What do I know about Philip Glass? Random things…So I’ll start with that:
1. He has scored a couple of my favorite movies, “The Hours” and “Notes on a Scandal.” Very cool.
2. I saw “Monsters of Grace,” a film collaboration with Robert Wilson, years ago (1999?) when PICA brought it to town early in PICA history. I remember a packed Schnitzer concert hall, filled with Portland’s leading arts mavens of all generations, all wearing cardboard 3-D glasses for 90 minutes or so. After, I felt sort of stoned, and I wondered if the aforementioned mavens did, too, or if they would use the same description for that feeling?
3. I’ve seen Cocteau’s “La Belle et La Bete,” one of my favorites from when I was a grad student and called it “early cinema.” Okay, that’s not about Philip Glass, but “Orphee” is based on a Cocteau film, and Glass did an opera of “La Belle” as well, right? So — no foul, tangential counts.
4. He was once married to Joanne Akalaitis (sp?), famed experimental theater director, the start of many a theater veteran story: “once, when I was working on a play with Akalaitis…” and the story that follows is usually one of the good ones.
5. I’ve read he describes his music as “music with repetitive structures.”
6. Philip Glass is Ira Glass’ cousin.
6. Philip Glass is Ira Glass’ cousin.

(get it?)
That’s about all I know about Philip Glass.

Here’s what I know about blogging at the opera: Julia brings you nuts and cocktails. Maybe I’ll steal that for PCS…bringing nuts and cocktails to anyone with a laptop in the lobby? hmmmm…. I’m in full doofus mode, but happy to be set up and ready for the tour.
We’re being taken on a backstage tour of what looks like, from these photos, an amazing set. I’m going to earnestly try to NOT break anything…
Checklist: cool things about this set.
1. I think it would be a very cool place to live. Great apartment.
2. unlike most stage sets, this one has a rake. We used to use one back in the day, at the Newmark, too… It was a “1 in 12″ which means one inch of elevation per foot. This one is too. Felt a little tipsy just walking on it.
3. Rick Schneider!! yup, Rick is working on the show. Looking dapper, like a really high class porn star, we all agreed. So did Rick.
4. Great bar set up. The set designer clearly knows the good stuff.

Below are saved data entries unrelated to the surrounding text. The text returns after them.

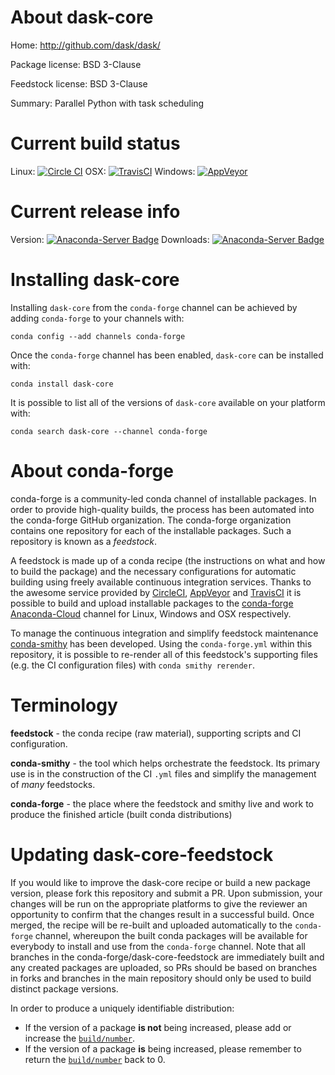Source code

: About dask-core
===============

Home: http://github.com/dask/dask/

Package license: BSD 3-Clause

Feedstock license: BSD 3-Clause

Summary: Parallel Python with task scheduling



Current build status
====================

Linux: [![Circle CI](https://circleci.com/gh/conda-forge/dask-core-feedstock.svg?style=shield)](https://circleci.com/gh/conda-forge/dask-core-feedstock)
OSX: [![TravisCI](https://travis-ci.org/conda-forge/dask-core-feedstock.svg?branch=master)](https://travis-ci.org/conda-forge/dask-core-feedstock)
Windows: [![AppVeyor](https://ci.appveyor.com/api/projects/status/github/conda-forge/dask-core-feedstock?svg=True)](https://ci.appveyor.com/project/conda-forge/dask-core-feedstock/branch/master)

Current release info
====================
Version: [![Anaconda-Server Badge](https://anaconda.org/conda-forge/dask-core/badges/version.svg)](https://anaconda.org/conda-forge/dask-core)
Downloads: [![Anaconda-Server Badge](https://anaconda.org/conda-forge/dask-core/badges/downloads.svg)](https://anaconda.org/conda-forge/dask-core)

Installing dask-core
====================

Installing `dask-core` from the `conda-forge` channel can be achieved by adding `conda-forge` to your channels with:

```
conda config --add channels conda-forge
```

Once the `conda-forge` channel has been enabled, `dask-core` can be installed with:

```
conda install dask-core
```

It is possible to list all of the versions of `dask-core` available on your platform with:

```
conda search dask-core --channel conda-forge
```


About conda-forge
=================

conda-forge is a community-led conda channel of installable packages.
In order to provide high-quality builds, the process has been automated into the
conda-forge GitHub organization. The conda-forge organization contains one repository
for each of the installable packages. Such a repository is known as a *feedstock*.

A feedstock is made up of a conda recipe (the instructions on what and how to build
the package) and the necessary configurations for automatic building using freely
available continuous integration services. Thanks to the awesome service provided by
[CircleCI](https://circleci.com/), [AppVeyor](http://www.appveyor.com/)
and [TravisCI](https://travis-ci.org/) it is possible to build and upload installable
packages to the [conda-forge](https://anaconda.org/conda-forge)
[Anaconda-Cloud](http://docs.anaconda.org/) channel for Linux, Windows and OSX respectively.

To manage the continuous integration and simplify feedstock maintenance
[conda-smithy](http://github.com/conda-forge/conda-smithy) has been developed.
Using the ``conda-forge.yml`` within this repository, it is possible to re-render all of
this feedstock's supporting files (e.g. the CI configuration files) with ``conda smithy rerender``.


Terminology
===========

**feedstock** - the conda recipe (raw material), supporting scripts and CI configuration.

**conda-smithy** - the tool which helps orchestrate the feedstock.
                   Its primary use is in the construction of the CI ``.yml`` files
                   and simplify the management of *many* feedstocks.

**conda-forge** - the place where the feedstock and smithy live and work to
                  produce the finished article (built conda distributions)


Updating dask-core-feedstock
============================

If you would like to improve the dask-core recipe or build a new
package version, please fork this repository and submit a PR. Upon submission,
your changes will be run on the appropriate platforms to give the reviewer an
opportunity to confirm that the changes result in a successful build. Once
merged, the recipe will be re-built and uploaded automatically to the
`conda-forge` channel, whereupon the built conda packages will be available for
everybody to install and use from the `conda-forge` channel.
Note that all branches in the conda-forge/dask-core-feedstock are
immediately built and any created packages are uploaded, so PRs should be based
on branches in forks and branches in the main repository should only be used to
build distinct package versions.

In order to produce a uniquely identifiable distribution:
 * If the version of a package **is not** being increased, please add or increase
   the [``build/number``](http://conda.pydata.org/docs/building/meta-yaml.html#build-number-and-string).
 * If the version of a package **is** being increased, please remember to return
   the [``build/number``](http://conda.pydata.org/docs/building/meta-yaml.html#build-number-and-string)
   back to 0.
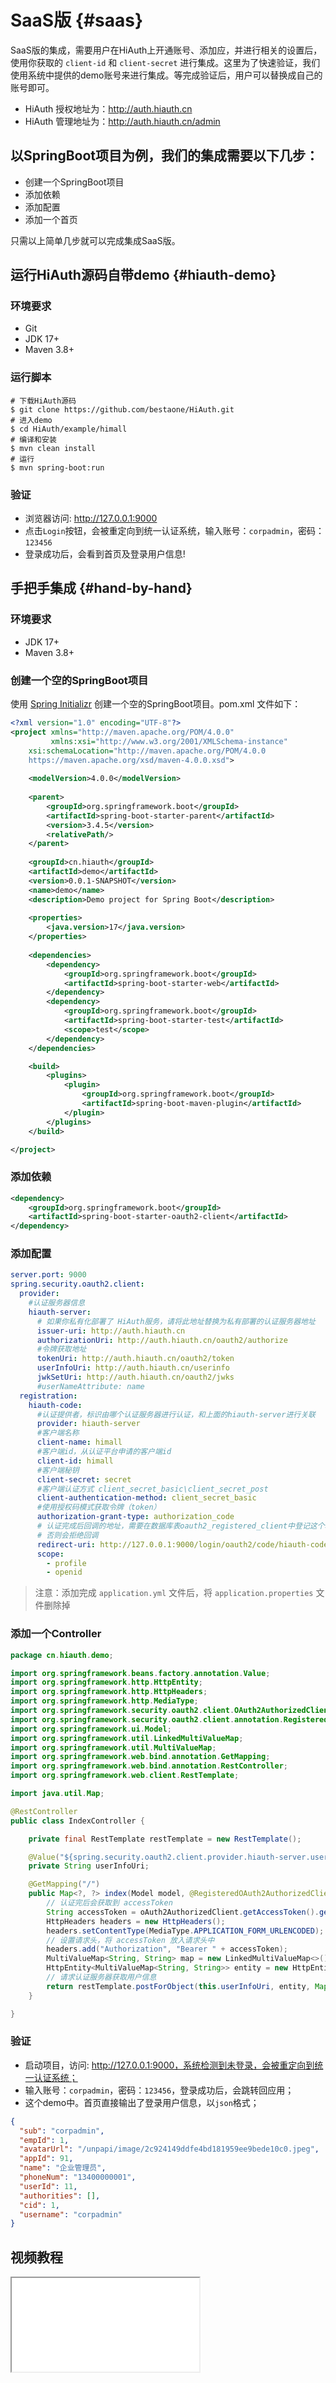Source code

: # SaaS版 {#saas}

SaaS版的集成，需要用户在HiAuth上开通账号、添加应，并进行相关的设置后，使用你获取的 `client-id` 和 `client-secret` 进行集成。这里为了快速验证，我们使用系统中提供的demo账号来进行集成。等完成验证后，用户可以替换成自己的账号即可。

- HiAuth 授权地址为：http://auth.hiauth.cn
- HiAuth 管理地址为：http://auth.hiauth.cn/admin

## 以SpringBoot项目为例，我们的集成需要以下几步：
- 创建一个SpringBoot项目
- 添加依赖
- 添加配置
- 添加一个首页

只需以上简单几步就可以完成集成SaaS版。

## 运行HiAuth源码自带demo {#hiauth-demo}
### 环境要求
- Git
- JDK 17+
- Maven 3.8+

### 运行脚本
```shell
# 下载HiAuth源码
$ git clone https://github.com/bestaone/HiAuth.git
# 进入demo
$ cd HiAuth/example/himall
# 编译和安装
$ mvn clean install
# 运行
$ mvn spring-boot:run
```
### 验证
- 浏览器访问: http://127.0.0.1:9000
- 点击`Login`按钮，会被重定向到统一认证系统，输入账号：`corpadmin`，密码：`123456`
- 登录成功后，会看到首页及登录用户信息!

## 手把手集成 {#hand-by-hand}
### 环境要求
- JDK 17+
- Maven 3.8+

### 创建一个空的SpringBoot项目

使用 [Spring Initializr](https://start.spring.io/) 创建一个空的SpringBoot项目。pom.xml 文件如下：

```xml [pom.xml]
<?xml version="1.0" encoding="UTF-8"?>
<project xmlns="http://maven.apache.org/POM/4.0.0" 
         xmlns:xsi="http://www.w3.org/2001/XMLSchema-instance"
	xsi:schemaLocation="http://maven.apache.org/POM/4.0.0 
	https://maven.apache.org/xsd/maven-4.0.0.xsd">
    
	<modelVersion>4.0.0</modelVersion>
    
	<parent>
		<groupId>org.springframework.boot</groupId>
		<artifactId>spring-boot-starter-parent</artifactId>
		<version>3.4.5</version>
		<relativePath/>
	</parent>
    
	<groupId>cn.hiauth</groupId>
	<artifactId>demo</artifactId>
	<version>0.0.1-SNAPSHOT</version>
	<name>demo</name>
	<description>Demo project for Spring Boot</description>
    
	<properties>
		<java.version>17</java.version>
	</properties>
    
	<dependencies>
		<dependency>
			<groupId>org.springframework.boot</groupId>
			<artifactId>spring-boot-starter-web</artifactId>
		</dependency>
		<dependency>
			<groupId>org.springframework.boot</groupId>
			<artifactId>spring-boot-starter-test</artifactId>
			<scope>test</scope>
		</dependency>
	</dependencies>

	<build>
		<plugins>
			<plugin>
				<groupId>org.springframework.boot</groupId>
				<artifactId>spring-boot-maven-plugin</artifactId>
			</plugin>
		</plugins>
	</build>

</project>
```

### 添加依赖
```xml [pom.xml]
<dependency>
    <groupId>org.springframework.boot</groupId>
    <artifactId>spring-boot-starter-oauth2-client</artifactId>
</dependency>
```

### 添加配置
```yml [application.yml]
server.port: 9000
spring.security.oauth2.client:
  provider:
    #认证服务器信息
    hiauth-server:
      # 如果你私有化部署了 HiAuth服务，请将此地址替换为私有部署的认证服务器地址
      issuer-uri: http://auth.hiauth.cn
      authorizationUri: http://auth.hiauth.cn/oauth2/authorize
      #令牌获取地址
      tokenUri: http://auth.hiauth.cn/oauth2/token
      userInfoUri: http://auth.hiauth.cn/userinfo
      jwkSetUri: http://auth.hiauth.cn/oauth2/jwks
      #userNameAttribute: name
  registration:
    hiauth-code:
      #认证提供者，标识由哪个认证服务器进行认证，和上面的hiauth-server进行关联
      provider: hiauth-server
      #客户端名称
      client-name: himall
      #客户端id，从认证平台申请的客户端id
      client-id: himall
      #客户端秘钥
      client-secret: secret
      #客户端认证方式 client_secret_basic\client_secret_post
      client-authentication-method: client_secret_basic
      #使用授权码模式获取令牌（token）
      authorization-grant-type: authorization_code
      # 认证完成后回调的地址，需要在数据库表oauth2_registered_client中登记这个地址，
      # 否则会拒绝回调
      redirect-uri: http://127.0.0.1:9000/login/oauth2/code/hiauth-code
      scope:
        - profile
        - openid
```
> 注意：添加完成 `application.yml` 文件后，将 `application.properties` 文件删除掉

### 添加一个Controller
```java [IndexController.java]
package cn.hiauth.demo;

import org.springframework.beans.factory.annotation.Value;
import org.springframework.http.HttpEntity;
import org.springframework.http.HttpHeaders;
import org.springframework.http.MediaType;
import org.springframework.security.oauth2.client.OAuth2AuthorizedClient;
import org.springframework.security.oauth2.client.annotation.RegisteredOAuth2AuthorizedClient;
import org.springframework.ui.Model;
import org.springframework.util.LinkedMultiValueMap;
import org.springframework.util.MultiValueMap;
import org.springframework.web.bind.annotation.GetMapping;
import org.springframework.web.bind.annotation.RestController;
import org.springframework.web.client.RestTemplate;

import java.util.Map;

@RestController
public class IndexController {

    private final RestTemplate restTemplate = new RestTemplate();

    @Value("${spring.security.oauth2.client.provider.hiauth-server.userInfoUri}")
    private String userInfoUri;

    @GetMapping("/")
    public Map<?, ?> index(Model model, @RegisteredOAuth2AuthorizedClient OAuth2AuthorizedClient oAuth2AuthorizedClient) {
        // 认证完后会获取到 accessToken
        String accessToken = oAuth2AuthorizedClient.getAccessToken().getTokenValue();
        HttpHeaders headers = new HttpHeaders();
        headers.setContentType(MediaType.APPLICATION_FORM_URLENCODED);
        // 设置请求头，将 accessToken 放入请求头中
        headers.add("Authorization", "Bearer " + accessToken);
        MultiValueMap<String, String> map = new LinkedMultiValueMap<>();
        HttpEntity<MultiValueMap<String, String>> entity = new HttpEntity<>(map, headers);
        // 请求认证服务器获取用户信息
        return restTemplate.postForObject(this.userInfoUri, entity, Map.class);
    }

}
```

### 验证

- 启动项目，访问: http://127.0.0.1:9000，系统检测到未登录，会被重定向到统一认证系统；
- 输入账号：`corpadmin`，密码：`123456`，登录成功后，会跳转回应用；
- 这个demo中。首页直接输出了登录用户信息，以`json`格式；
```json
{
  "sub": "corpadmin",
  "empId": 1,
  "avatarUrl": "/unpapi/image/2c924149ddfe4bd181959ee9bede10c0.jpeg",
  "appId": 91,
  "name": "企业管理员",
  "phoneNum": "13400000001",
  "userId": 11,
  "authorities": [],
  "cid": 1,
  "username": "corpadmin"
}
```

## 视频教程
<iframe src="//player.bilibili.com/player.html?bvid=BV1KhZEYmEf1&page=1" scrolling="no" allowfullscreen></iframe>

5. There’s a ceiling on the set! Seriously, a ceiling. You just don’t see that on sets. Reminds me of “Citizen Kane,” where one of the unique things was so many camera angles that included shots of a ceiling…you just don’t see that in movies. and you don’t see it onstage. So I’m expecting some interesting lighting angles tonight.
Act one begins in a few minutes, woot!!! My knowledge of the Orpheus myth is pretty limited…but I do have the basics down, so should be fun to see it played out in the opera tonight…
One martini down….
Okay, that was French…
I sort of rooted for the Princess and the Chaffeur. Hmm…fairy tale disease? They seemed more genuinely engaged in their emotions, and they’re dead… Life lesson there, I think. Could they fall in love with each other, please?
“A poet is almost a writer.” Nice.
I definitely need to ponder this one for a while, but I thought the stage pictures were gorgeous; loved the movement direction in this, so stunning with the music. The music in Act 2 in particular was quite moving. And so much of the story here — sacrificing all for art (poetry). Do we think it’s worth it? What price artistic immortality?
phew. The second martini was a great tonic. I think I’ll have more thoughts simmering up with a night’s sleep — expecting interesting dreams….
One last thing — the afterlife is a series of courtrooms?That’s a deep deep circle of hell.